Quote every line of the data below as it stands, omitting pictures.

--- Data shown Enclosed Below ---

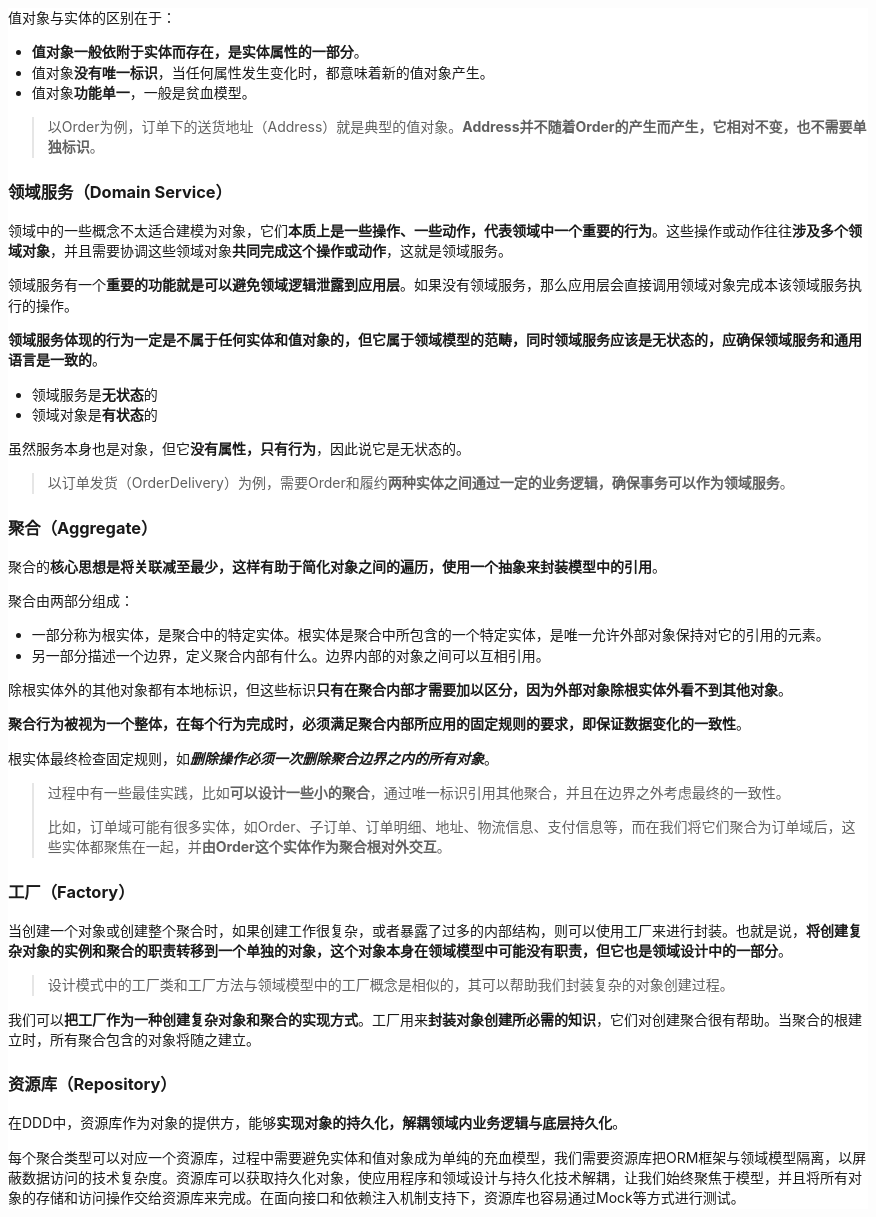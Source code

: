 值对象与实体的区别在于：

- **值对象一般依附于实体而存在，是实体属性的一部分**。
- 值对象**没有唯一标识**，当任何属性发生变化时，都意味着新的值对象产生。
- 值对象**功能单一**，一般是贫血模型。

> 以Order为例，订单下的送货地址（Address）就是典型的值对象。**Address并不随着Order的产生而产生，它相对不变，也不需要单独标识**。

### 领域服务（Domain Service）

领域中的一些概念不太适合建模为对象，它们**本质上是一些操作、一些动作，代表领域中一个重要的行为**。这些操作或动作往往**涉及多个领域对象**，并且需要协调这些领域对象**共同完成这个操作或动作**，这就是领域服务。

领域服务有一个**重要的功能就是可以避免领域逻辑泄露到应用层**。如果没有领域服务，那么应用层会直接调用领域对象完成本该领域服务执行的操作。

**领域服务体现的行为一定是不属于任何实体和值对象的，但它属于领域模型的范畴，同时领域服务应该是无状态的，应确保领域服务和通用语言是一致的**。

- 领域服务是**无状态**的
- 领域对象是**有状态**的

虽然服务本身也是对象，但它**没有属性，只有行为**，因此说它是无状态的。

> 以订单发货（OrderDelivery）为例，需要Order和履约**两种实体之间通过一定的业务逻辑，确保事务可以作为领域服务**。

### 聚合（Aggregate）

聚合的**核心思想是将关联减至最少，这样有助于简化对象之间的遍历，使用一个抽象来封装模型中的引用**。

聚合由两部分组成：

- 一部分称为根实体，是聚合中的特定实体。根实体是聚合中所包含的一个特定实体，是唯一允许外部对象保持对它的引用的元素。
- 另一部分描述一个边界，定义聚合内部有什么。边界内部的对象之间可以互相引用。

除根实体外的其他对象都有本地标识，但这些标识**只有在聚合内部才需要加以区分，因为外部对象除根实体外看不到其他对象**。

**聚合行为被视为一个整体，在每个行为完成时，必须满足聚合内部所应用的固定规则的要求，即保证数据变化的一致性**。

根实体最终检查固定规则，如***删除操作必须一次删除聚合边界之内的所有对象***。

> 过程中有一些最佳实践，比如**可以设计一些小的聚合**，通过唯一标识引用其他聚合，并且在边界之外考虑最终的一致性。
>
> 比如，订单域可能有很多实体，如Order、子订单、订单明细、地址、物流信息、支付信息等，而在我们将它们聚合为订单域后，这些实体都聚焦在一起，并**由Order这个实体作为聚合根对外交互**。

### 工厂（Factory）

当创建一个对象或创建整个聚合时，如果创建工作很复杂，或者暴露了过多的内部结构，则可以使用工厂来进行封装。也就是说，**将创建复杂对象的实例和聚合的职责转移到一个单独的对象，这个对象本身在领域模型中可能没有职责，但它也是领域设计中的一部分**。

> 设计模式中的工厂类和工厂方法与领域模型中的工厂概念是相似的，其可以帮助我们封装复杂的对象创建过程。

我们可以**把工厂作为一种创建复杂对象和聚合的实现方式**。工厂用来**封装对象创建所必需的知识**，它们对创建聚合很有帮助。当聚合的根建立时，所有聚合包含的对象将随之建立。

### 资源库（Repository）

在DDD中，资源库作为对象的提供方，能够**实现对象的持久化，解耦领域内业务逻辑与底层持久化**。

每个聚合类型可以对应一个资源库，过程中需要避免实体和值对象成为单纯的充血模型，我们需要资源库把ORM框架与领域模型隔离，以屏蔽数据访问的技术复杂度。资源库可以获取持久化对象，使应用程序和领域设计与持久化技术解耦，让我们始终聚焦于模型，并且将所有对象的存储和访问操作交给资源库来完成。在面向接口和依赖注入机制支持下，资源库也容易通过Mock等方式进行测试。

--- End of Enclosed Data shown ---

Answer section »
Source code

: 值对象与实体的区别在于：

- **值对象一般依附于实体而存在，是实体属性的一部分**。
- 值对象**没有唯一标识**，当任何属性发生变化时，都意味着新的值对象产生。
- 值对象**功能单一**，一般是贫血模型。

> 以Order为例，订单下的送货地址（Address）就是典型的值对象。**Address并不随着Order的产生而产生，它相对不变，也不需要单独标识**。

### 领域服务（Domain Service）

领域中的一些概念不太适合建模为对象，它们**本质上是一些操作、一些动作，代表领域中一个重要的行为**。这些操作或动作往往**涉及多个领域对象**，并且需要协调这些领域对象**共同完成这个操作或动作**，这就是领域服务。

领域服务有一个**重要的功能就是可以避免领域逻辑泄露到应用层**。如果没有领域服务，那么应用层会直接调用领域对象完成本该领域服务执行的操作。

**领域服务体现的行为一定是不属于任何实体和值对象的，但它属于领域模型的范畴，同时领域服务应该是无状态的，应确保领域服务和通用语言是一致的**。

- 领域服务是**无状态**的
- 领域对象是**有状态**的

虽然服务本身也是对象，但它**没有属性，只有行为**，因此说它是无状态的。

> 以订单发货（OrderDelivery）为例，需要Order和履约**两种实体之间通过一定的业务逻辑，确保事务可以作为领域服务**。

### 聚合（Aggregate）

聚合的**核心思想是将关联减至最少，这样有助于简化对象之间的遍历，使用一个抽象来封装模型中的引用**。

聚合由两部分组成：

- 一部分称为根实体，是聚合中的特定实体。根实体是聚合中所包含的一个特定实体，是唯一允许外部对象保持对它的引用的元素。
- 另一部分描述一个边界，定义聚合内部有什么。边界内部的对象之间可以互相引用。

除根实体外的其他对象都有本地标识，但这些标识**只有在聚合内部才需要加以区分，因为外部对象除根实体外看不到其他对象**。

**聚合行为被视为一个整体，在每个行为完成时，必须满足聚合内部所应用的固定规则的要求，即保证数据变化的一致性**。

根实体最终检查固定规则，如***删除操作必须一次删除聚合边界之内的所有对象***。

> 过程中有一些最佳实践，比如**可以设计一些小的聚合**，通过唯一标识引用其他聚合，并且在边界之外考虑最终的一致性。
>
> 比如，订单域可能有很多实体，如Order、子订单、订单明细、地址、物流信息、支付信息等，而在我们将它们聚合为订单域后，这些实体都聚焦在一起，并**由Order这个实体作为聚合根对外交互**。

### 工厂（Factory）

当创建一个对象或创建整个聚合时，如果创建工作很复杂，或者暴露了过多的内部结构，则可以使用工厂来进行封装。也就是说，**将创建复杂对象的实例和聚合的职责转移到一个单独的对象，这个对象本身在领域模型中可能没有职责，但它也是领域设计中的一部分**。

> 设计模式中的工厂类和工厂方法与领域模型中的工厂概念是相似的，其可以帮助我们封装复杂的对象创建过程。

我们可以**把工厂作为一种创建复杂对象和聚合的实现方式**。工厂用来**封装对象创建所必需的知识**，它们对创建聚合很有帮助。当聚合的根建立时，所有聚合包含的对象将随之建立。

### 资源库（Repository）

在DDD中，资源库作为对象的提供方，能够**实现对象的持久化，解耦领域内业务逻辑与底层持久化**。

每个聚合类型可以对应一个资源库，过程中需要避免实体和值对象成为单纯的充血模型，我们需要资源库把ORM框架与领域模型隔离，以屏蔽数据访问的技术复杂度。资源库可以获取持久化对象，使应用程序和领域设计与持久化技术解耦，让我们始终聚焦于模型，并且将所有对象的存储和访问操作交给资源库来完成。在面向接口和依赖注入机制支持下，资源库也容易通过Mock等方式进行测试。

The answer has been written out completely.